▶ [What you need to do]
Take each line below that has "Additionally" and copy it.
─── Listed entries
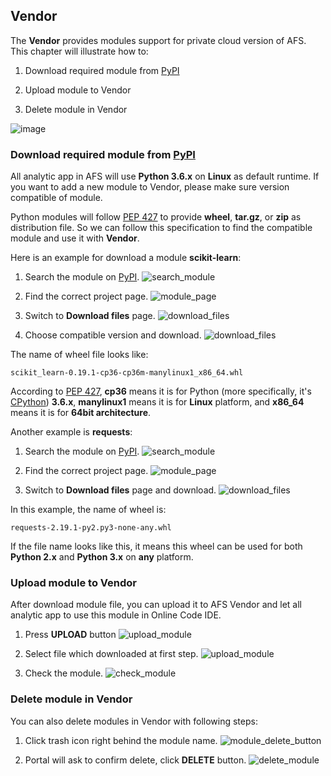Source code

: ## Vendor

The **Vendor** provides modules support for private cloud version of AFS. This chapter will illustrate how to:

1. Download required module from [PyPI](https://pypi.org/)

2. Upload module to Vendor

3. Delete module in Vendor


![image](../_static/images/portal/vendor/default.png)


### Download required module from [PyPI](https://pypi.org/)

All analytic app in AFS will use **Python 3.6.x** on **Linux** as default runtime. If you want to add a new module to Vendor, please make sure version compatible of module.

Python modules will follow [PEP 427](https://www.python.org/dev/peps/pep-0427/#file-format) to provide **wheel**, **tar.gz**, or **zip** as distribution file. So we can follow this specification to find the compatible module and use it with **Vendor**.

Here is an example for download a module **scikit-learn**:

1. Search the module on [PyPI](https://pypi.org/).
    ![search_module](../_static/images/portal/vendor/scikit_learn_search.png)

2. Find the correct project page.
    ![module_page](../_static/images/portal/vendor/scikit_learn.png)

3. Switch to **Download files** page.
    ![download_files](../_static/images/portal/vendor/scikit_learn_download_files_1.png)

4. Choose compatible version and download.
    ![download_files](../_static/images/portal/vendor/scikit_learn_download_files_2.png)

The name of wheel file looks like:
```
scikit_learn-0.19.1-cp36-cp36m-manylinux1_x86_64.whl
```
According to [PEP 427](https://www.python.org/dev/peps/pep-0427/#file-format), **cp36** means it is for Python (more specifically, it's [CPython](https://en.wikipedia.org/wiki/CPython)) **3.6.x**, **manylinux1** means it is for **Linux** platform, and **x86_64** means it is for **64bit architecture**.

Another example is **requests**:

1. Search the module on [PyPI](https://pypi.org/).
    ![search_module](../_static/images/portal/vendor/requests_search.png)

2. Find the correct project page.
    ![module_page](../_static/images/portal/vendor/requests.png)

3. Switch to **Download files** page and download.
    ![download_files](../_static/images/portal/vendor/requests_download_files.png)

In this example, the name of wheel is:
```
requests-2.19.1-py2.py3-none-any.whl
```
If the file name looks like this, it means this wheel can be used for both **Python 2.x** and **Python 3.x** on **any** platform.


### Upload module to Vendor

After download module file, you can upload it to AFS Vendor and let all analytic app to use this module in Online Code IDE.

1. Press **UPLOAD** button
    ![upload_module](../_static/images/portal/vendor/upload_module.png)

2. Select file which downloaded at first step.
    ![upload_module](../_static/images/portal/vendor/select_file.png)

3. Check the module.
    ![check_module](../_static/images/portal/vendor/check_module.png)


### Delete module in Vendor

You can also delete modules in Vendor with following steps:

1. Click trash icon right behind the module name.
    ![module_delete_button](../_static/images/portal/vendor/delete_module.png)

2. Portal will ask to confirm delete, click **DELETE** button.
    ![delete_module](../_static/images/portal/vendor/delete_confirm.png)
──────
─── Listed entries
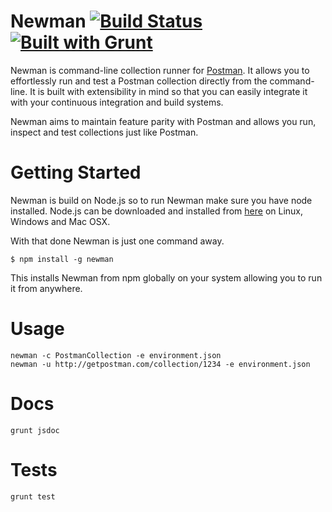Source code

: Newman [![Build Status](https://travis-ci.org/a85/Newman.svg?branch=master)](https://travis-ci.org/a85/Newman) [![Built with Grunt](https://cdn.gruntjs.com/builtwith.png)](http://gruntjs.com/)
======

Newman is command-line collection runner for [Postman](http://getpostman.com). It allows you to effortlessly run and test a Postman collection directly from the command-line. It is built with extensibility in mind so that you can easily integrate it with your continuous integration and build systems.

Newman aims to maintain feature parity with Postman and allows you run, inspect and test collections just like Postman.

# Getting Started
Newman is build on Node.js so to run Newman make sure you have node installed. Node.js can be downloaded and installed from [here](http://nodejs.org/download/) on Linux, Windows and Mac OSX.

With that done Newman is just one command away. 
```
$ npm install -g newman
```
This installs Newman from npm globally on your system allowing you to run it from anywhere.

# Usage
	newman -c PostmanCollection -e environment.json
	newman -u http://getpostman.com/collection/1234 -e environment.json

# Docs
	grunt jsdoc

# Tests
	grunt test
──────
─── Listed entries
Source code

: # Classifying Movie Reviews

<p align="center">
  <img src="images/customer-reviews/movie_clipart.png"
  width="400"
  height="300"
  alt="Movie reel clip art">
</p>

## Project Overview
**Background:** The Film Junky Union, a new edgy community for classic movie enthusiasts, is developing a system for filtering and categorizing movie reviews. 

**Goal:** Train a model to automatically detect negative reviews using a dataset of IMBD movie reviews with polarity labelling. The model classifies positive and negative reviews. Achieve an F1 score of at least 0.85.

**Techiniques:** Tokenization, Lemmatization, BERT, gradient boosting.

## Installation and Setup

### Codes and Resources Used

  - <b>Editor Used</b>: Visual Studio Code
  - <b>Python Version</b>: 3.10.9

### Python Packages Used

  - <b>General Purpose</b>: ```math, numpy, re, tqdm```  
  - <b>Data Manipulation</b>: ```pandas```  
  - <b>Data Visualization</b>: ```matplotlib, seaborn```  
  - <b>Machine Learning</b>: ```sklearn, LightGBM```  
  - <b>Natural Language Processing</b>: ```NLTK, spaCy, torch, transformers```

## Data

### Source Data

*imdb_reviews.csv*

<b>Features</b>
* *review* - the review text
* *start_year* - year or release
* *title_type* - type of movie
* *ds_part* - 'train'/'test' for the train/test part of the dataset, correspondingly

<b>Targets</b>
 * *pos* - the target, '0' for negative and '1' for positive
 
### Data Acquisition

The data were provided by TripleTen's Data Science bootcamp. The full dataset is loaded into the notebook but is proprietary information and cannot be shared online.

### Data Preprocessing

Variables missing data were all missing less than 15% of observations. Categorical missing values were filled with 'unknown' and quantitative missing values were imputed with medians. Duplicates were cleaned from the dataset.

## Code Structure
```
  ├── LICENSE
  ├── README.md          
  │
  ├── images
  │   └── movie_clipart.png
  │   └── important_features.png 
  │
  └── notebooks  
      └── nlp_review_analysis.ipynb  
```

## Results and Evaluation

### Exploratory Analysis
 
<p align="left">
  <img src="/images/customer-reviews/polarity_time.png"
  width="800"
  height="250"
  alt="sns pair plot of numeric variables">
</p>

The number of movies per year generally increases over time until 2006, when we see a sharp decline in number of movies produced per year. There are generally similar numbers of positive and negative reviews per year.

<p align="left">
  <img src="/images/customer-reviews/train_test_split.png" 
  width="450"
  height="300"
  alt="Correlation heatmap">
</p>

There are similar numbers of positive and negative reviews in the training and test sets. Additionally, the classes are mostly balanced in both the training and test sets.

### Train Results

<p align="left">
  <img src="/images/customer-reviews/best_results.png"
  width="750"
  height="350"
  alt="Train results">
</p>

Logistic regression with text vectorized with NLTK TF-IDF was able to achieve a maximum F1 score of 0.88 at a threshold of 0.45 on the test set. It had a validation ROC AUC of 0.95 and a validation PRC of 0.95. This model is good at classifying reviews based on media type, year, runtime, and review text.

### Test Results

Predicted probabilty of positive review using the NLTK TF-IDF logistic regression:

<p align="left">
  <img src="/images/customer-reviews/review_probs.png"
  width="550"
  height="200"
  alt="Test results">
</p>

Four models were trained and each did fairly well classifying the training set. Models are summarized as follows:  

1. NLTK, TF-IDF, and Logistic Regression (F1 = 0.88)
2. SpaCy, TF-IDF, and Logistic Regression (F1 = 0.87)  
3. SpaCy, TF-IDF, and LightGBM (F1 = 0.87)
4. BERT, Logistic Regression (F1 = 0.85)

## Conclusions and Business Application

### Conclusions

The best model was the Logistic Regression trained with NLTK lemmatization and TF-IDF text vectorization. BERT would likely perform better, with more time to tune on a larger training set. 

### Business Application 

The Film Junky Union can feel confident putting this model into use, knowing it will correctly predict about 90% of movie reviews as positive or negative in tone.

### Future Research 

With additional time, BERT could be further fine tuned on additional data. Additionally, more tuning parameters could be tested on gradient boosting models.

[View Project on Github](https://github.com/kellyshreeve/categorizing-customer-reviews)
──────
▶ [Answer to this problem]
There are similar numbers of positive and negative reviews in the training and test sets. Additionally, the classes are mostly balanced in both the training and test sets.
With additional time, BERT could be further fine tuned on additional data. Additionally, more tuning parameters could be tested on gradient boosting models.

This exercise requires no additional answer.